Available data: Begin

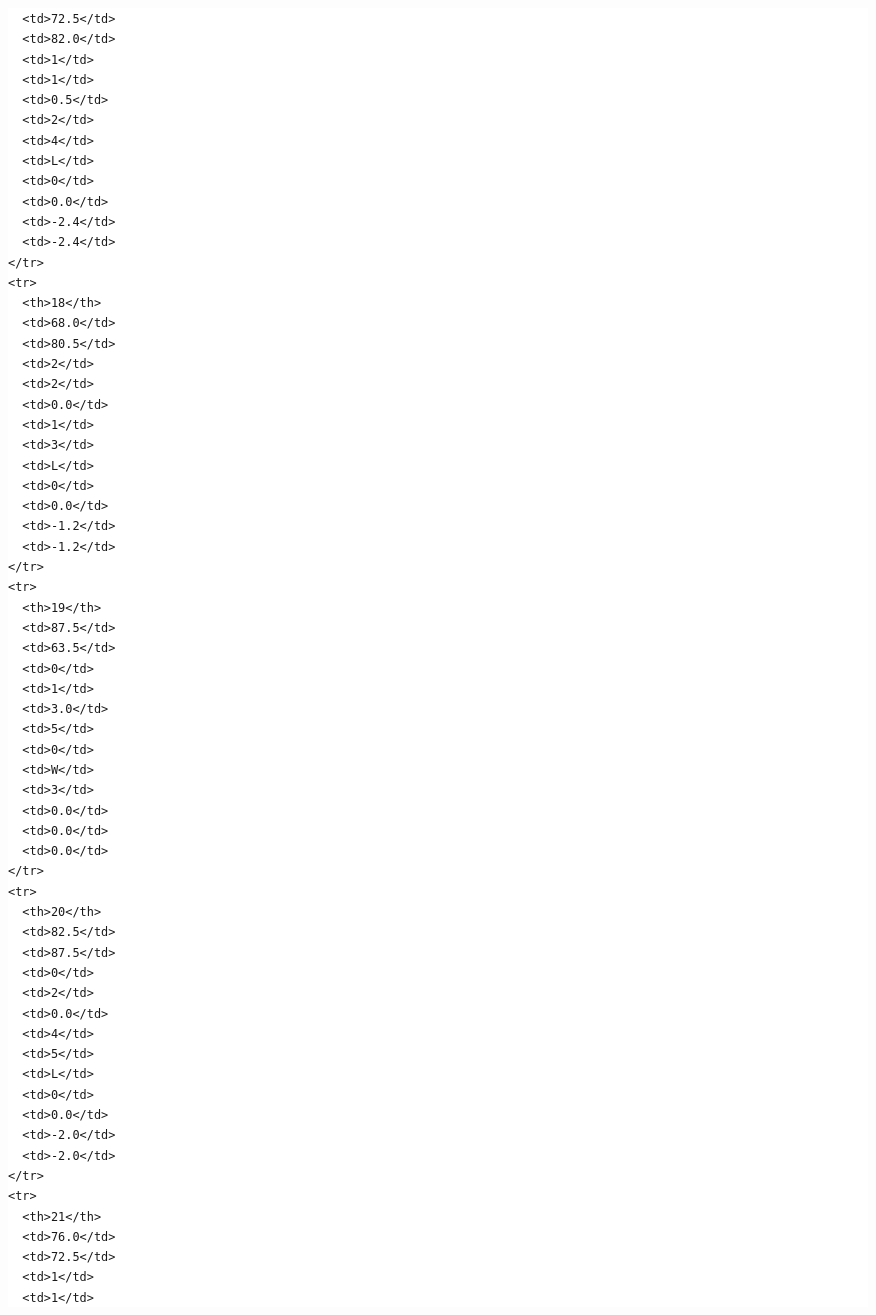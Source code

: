       <td>72.5</td>
      <td>82.0</td>
      <td>1</td>
      <td>1</td>
      <td>0.5</td>
      <td>2</td>
      <td>4</td>
      <td>L</td>
      <td>0</td>
      <td>0.0</td>
      <td>-2.4</td>
      <td>-2.4</td>
    </tr>
    <tr>
      <th>18</th>
      <td>68.0</td>
      <td>80.5</td>
      <td>2</td>
      <td>2</td>
      <td>0.0</td>
      <td>1</td>
      <td>3</td>
      <td>L</td>
      <td>0</td>
      <td>0.0</td>
      <td>-1.2</td>
      <td>-1.2</td>
    </tr>
    <tr>
      <th>19</th>
      <td>87.5</td>
      <td>63.5</td>
      <td>0</td>
      <td>1</td>
      <td>3.0</td>
      <td>5</td>
      <td>0</td>
      <td>W</td>
      <td>3</td>
      <td>0.0</td>
      <td>0.0</td>
      <td>0.0</td>
    </tr>
    <tr>
      <th>20</th>
      <td>82.5</td>
      <td>87.5</td>
      <td>0</td>
      <td>2</td>
      <td>0.0</td>
      <td>4</td>
      <td>5</td>
      <td>L</td>
      <td>0</td>
      <td>0.0</td>
      <td>-2.0</td>
      <td>-2.0</td>
    </tr>
    <tr>
      <th>21</th>
      <td>76.0</td>
      <td>72.5</td>
      <td>1</td>
      <td>1</td>
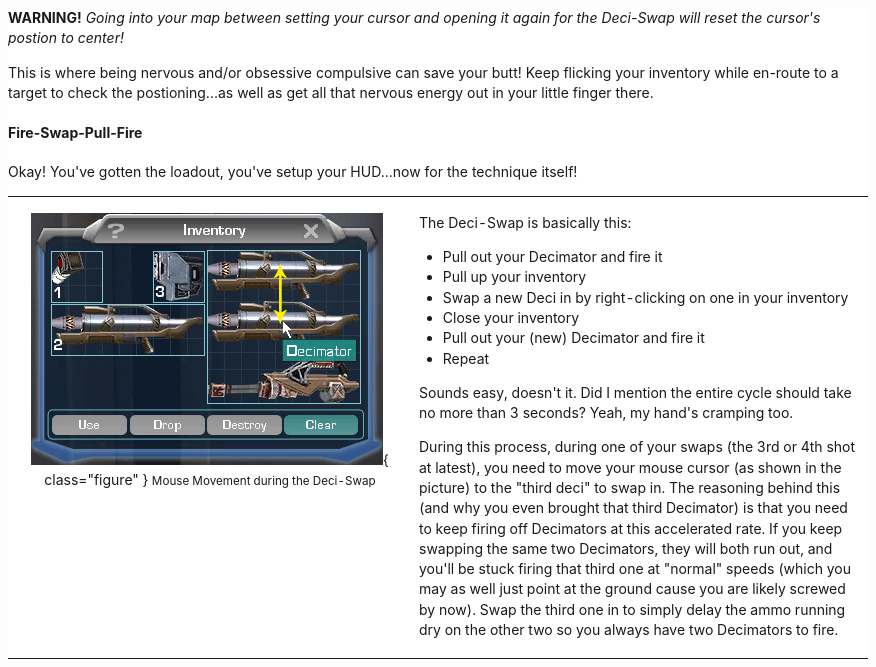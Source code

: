 **WARNING!** _Going into your map between setting your cursor and opening it
again for the Deci-Swap will reset the cursor's postion to center!_

This is where being nervous and/or obsessive compulsive can save your butt! Keep
flicking your inventory while en-route to a target to check the postioning...as
well as get all that nervous energy out in your little finger there.

</td>
</tr>
</table>

#### Fire-Swap-Pull-Fire

Okay! You've gotten the loadout, you've setup your HUD...now for the technique
itself!

<table width=100%>
<tr>
<td width=390 valign=center align=center>

![](../../images/BFRHunter-CursorMovement.gif){ class="figure" } <small>Mouse
Movement during the Deci-Swap</small>

</td>
<td valign=top>

The Deci-Swap is basically this:

- Pull out your Decimator and fire it
- Pull up your inventory
- Swap a new Deci in by right-clicking on one in your inventory
- Close your inventory
- Pull out your (new) Decimator and fire it
- Repeat

Sounds easy, doesn't it. Did I mention the entire cycle should take no more than
3 seconds? Yeah, my hand's cramping too.

During this process, during one of your swaps (the 3rd or 4th shot at latest),
you need to move your mouse cursor (as shown in the picture) to the "third deci"
to swap in. The reasoning behind this (and why you even brought that third
Decimator) is that you need to keep firing off Decimators at this accelerated
rate. If you keep swapping the same two Decimators, they will both run out, and
you'll be stuck firing that third one at "normal" speeds (which you may as well
just point at the ground cause you are likely screwed by now). Swap the third
one in to simply delay the ammo running dry on the other two so you always have
two Decimators to fire.
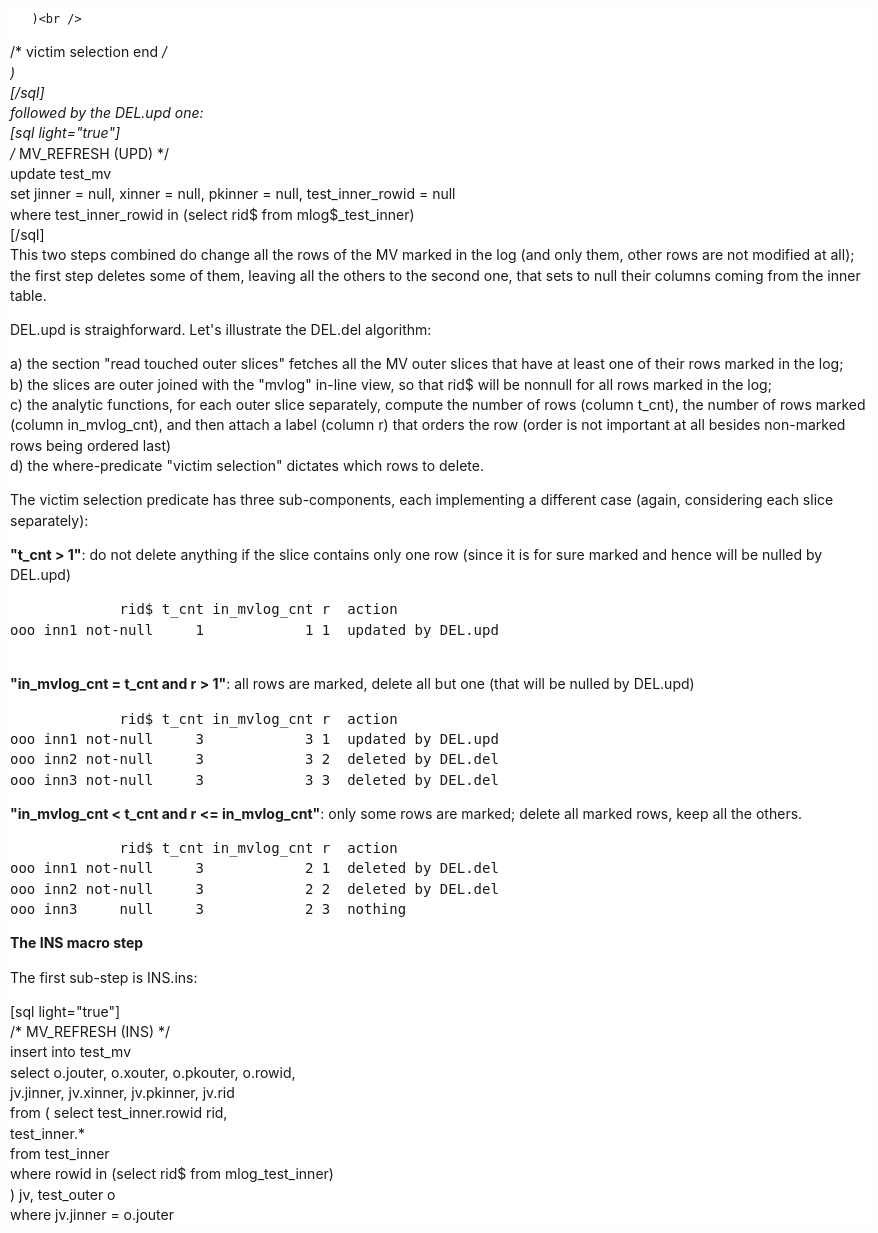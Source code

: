        )<br />
 /* victim selection end */<br />
)<br />
[/sql]<br />
followed by the DEL.upd one:<br />
[sql light="true"]<br />
/* MV_REFRESH (UPD) */<br />
update test_mv<br />
   set jinner = null, xinner = null, pkinner = null, test_inner_rowid = null<br />
 where test_inner_rowid in (select rid$ from mlog$_test_inner)<br />
[/sql]<br />
This two steps combined do change all the rows of the MV marked in the log (and only them, other rows are not modified at all); the first step deletes some of them, leaving all the others to the second one, that sets to null their columns coming from the inner table.</p>
<p>DEL.upd is straighforward. Let's illustrate the DEL.del algorithm:</p>
<p>a) the section "read touched outer slices" fetches all the MV outer slices that have at least one of their rows marked in the log;<br />
b) the slices are outer joined with the "mvlog" in-line view, so that rid$ will be nonnull for all rows marked in the log;<br />
c) the analytic functions, for each outer slice separately, compute the number of rows (column t_cnt), the number of rows marked (column in_mvlog_cnt), and then attach a label (column r) that orders the row (order is not important at all besides non-marked rows being ordered last)<br />
d) the where-predicate "victim selection" dictates which rows to delete.</p>
<p>The victim selection predicate  has three sub-components, each implementing a different case (again, considering each slice separately):</p>
<p><b>"t_cnt > 1"</b>: do not delete anything if the slice contains only one row (since it is for sure marked and hence will be nulled by DEL.upd)</p>
<pre>
             rid$ t_cnt in_mvlog_cnt r  action 
ooo inn1 not-null     1            1 1  updated by DEL.upd   
 
</pre>
<p></p>
<p><b>"in_mvlog_cnt = t_cnt and r > 1"</b>: all rows are marked, delete all but one (that will be nulled by DEL.upd)</p>
<pre>
             rid$ t_cnt in_mvlog_cnt r  action 
ooo inn1 not-null     3            3 1  updated by DEL.upd    
ooo inn2 not-null     3            3 2  deleted by DEL.del    
ooo inn3 not-null     3            3 3  deleted by DEL.del    
</pre>
<p></p>
<p><b>"in_mvlog_cnt < t_cnt and r <= in_mvlog_cnt"</b>: only some rows are marked; delete all marked rows, keep all the others.</p>
<pre>
             rid$ t_cnt in_mvlog_cnt r  action 
ooo inn1 not-null     3            2 1  deleted by DEL.del    
ooo inn2 not-null     3            2 2  deleted by DEL.del    
ooo inn3     null     3            2 3  nothing    
</pre>
<p></p>
<p><b>The INS macro step</b></p>
<p>The first sub-step is INS.ins:</p>
<p>[sql light="true"]<br />
/* MV_REFRESH (INS) */<br />
insert into test_mv<br />
select  o.jouter,  o.xouter,  o.pkouter, o.rowid,<br />
       jv.jinner, jv.xinner, jv.pkinner, jv.rid<br />
  from ( select test_inner.rowid rid,<br />
                test_inner.*<br />
           from test_inner<br />
          where rowid in (select rid$ from mlog_test_inner)<br />
       ) jv, test_outer o<br />
 where jv.jinner = o.jouter<br />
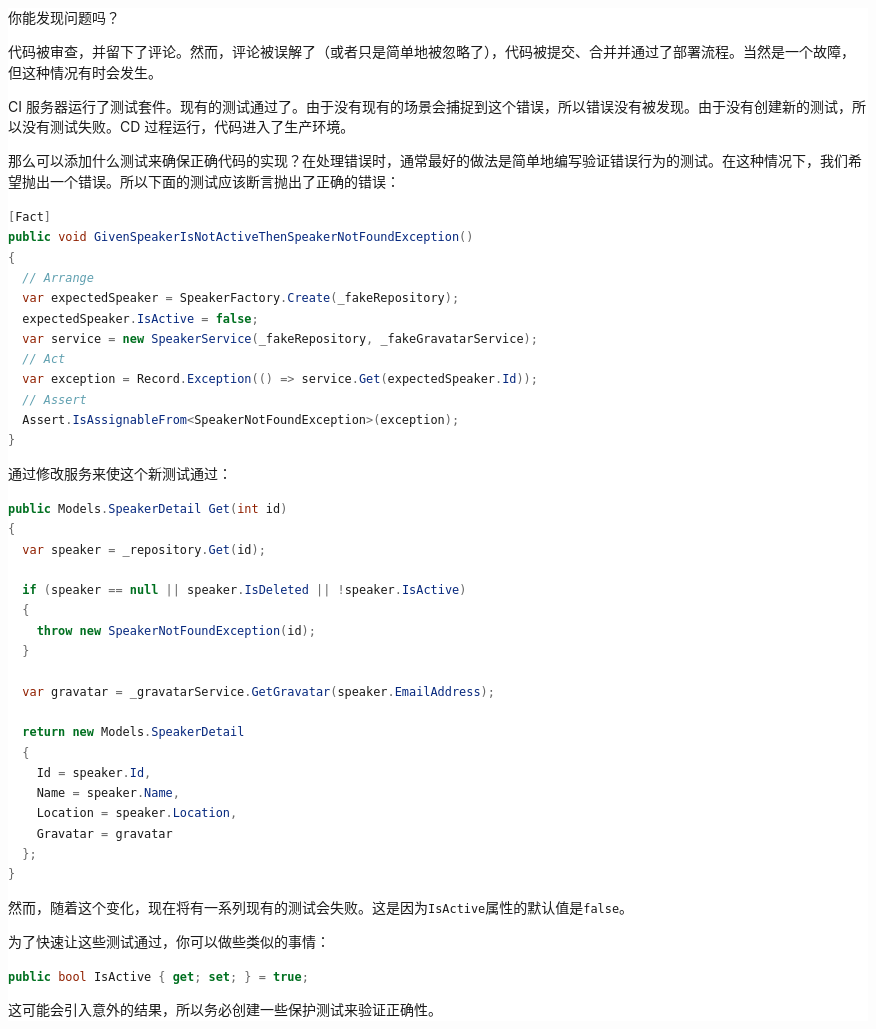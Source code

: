你能发现问题吗？

代码被审查，并留下了评论。然而，评论被误解了（或者只是简单地被忽略了），代码被提交、合并并通过了部署流程。当然是一个故障，但这种情况有时会发生。

CI 服务器运行了测试套件。现有的测试通过了。由于没有现有的场景会捕捉到这个错误，所以错误没有被发现。由于没有创建新的测试，所以没有测试失败。CD 过程运行，代码进入了生产环境。

那么可以添加什么测试来确保正确代码的实现？在处理错误时，通常最好的做法是简单地编写验证错误行为的测试。在这种情况下，我们希望抛出一个错误。所以下面的测试应该断言抛出了正确的错误：

```cs
[Fact]
public void GivenSpeakerIsNotActiveThenSpeakerNotFoundException()
{
  // Arrange
  var expectedSpeaker = SpeakerFactory.Create(_fakeRepository);
  expectedSpeaker.IsActive = false;
  var service = new SpeakerService(_fakeRepository, _fakeGravatarService);
  // Act
  var exception = Record.Exception(() => service.Get(expectedSpeaker.Id));
  // Assert
  Assert.IsAssignableFrom<SpeakerNotFoundException>(exception);
}
```

通过修改服务来使这个新测试通过：

```cs
public Models.SpeakerDetail Get(int id)
{
  var speaker = _repository.Get(id);

  if (speaker == null || speaker.IsDeleted || !speaker.IsActive)
  {
    throw new SpeakerNotFoundException(id);
  }

  var gravatar = _gravatarService.GetGravatar(speaker.EmailAddress);

  return new Models.SpeakerDetail
  {
    Id = speaker.Id,
    Name = speaker.Name,
    Location = speaker.Location,
    Gravatar = gravatar
  };
}
```

然而，随着这个变化，现在将有一系列现有的测试会失败。这是因为`IsActive`属性的默认值是`false`。

为了快速让这些测试通过，你可以做些类似的事情：

```cs
public bool IsActive { get; set; } = true;
```

这可能会引入意外的结果，所以务必创建一些保护测试来验证正确性。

Available data: End

* Instructions for the task
Please find every line in the records that contains the word "need", and copy it out.

* Response
you need to move your mouse cursor (as shown in the picture) to the "third deci"
Decimator) is that you need to keep firing off Decimators at this accelerated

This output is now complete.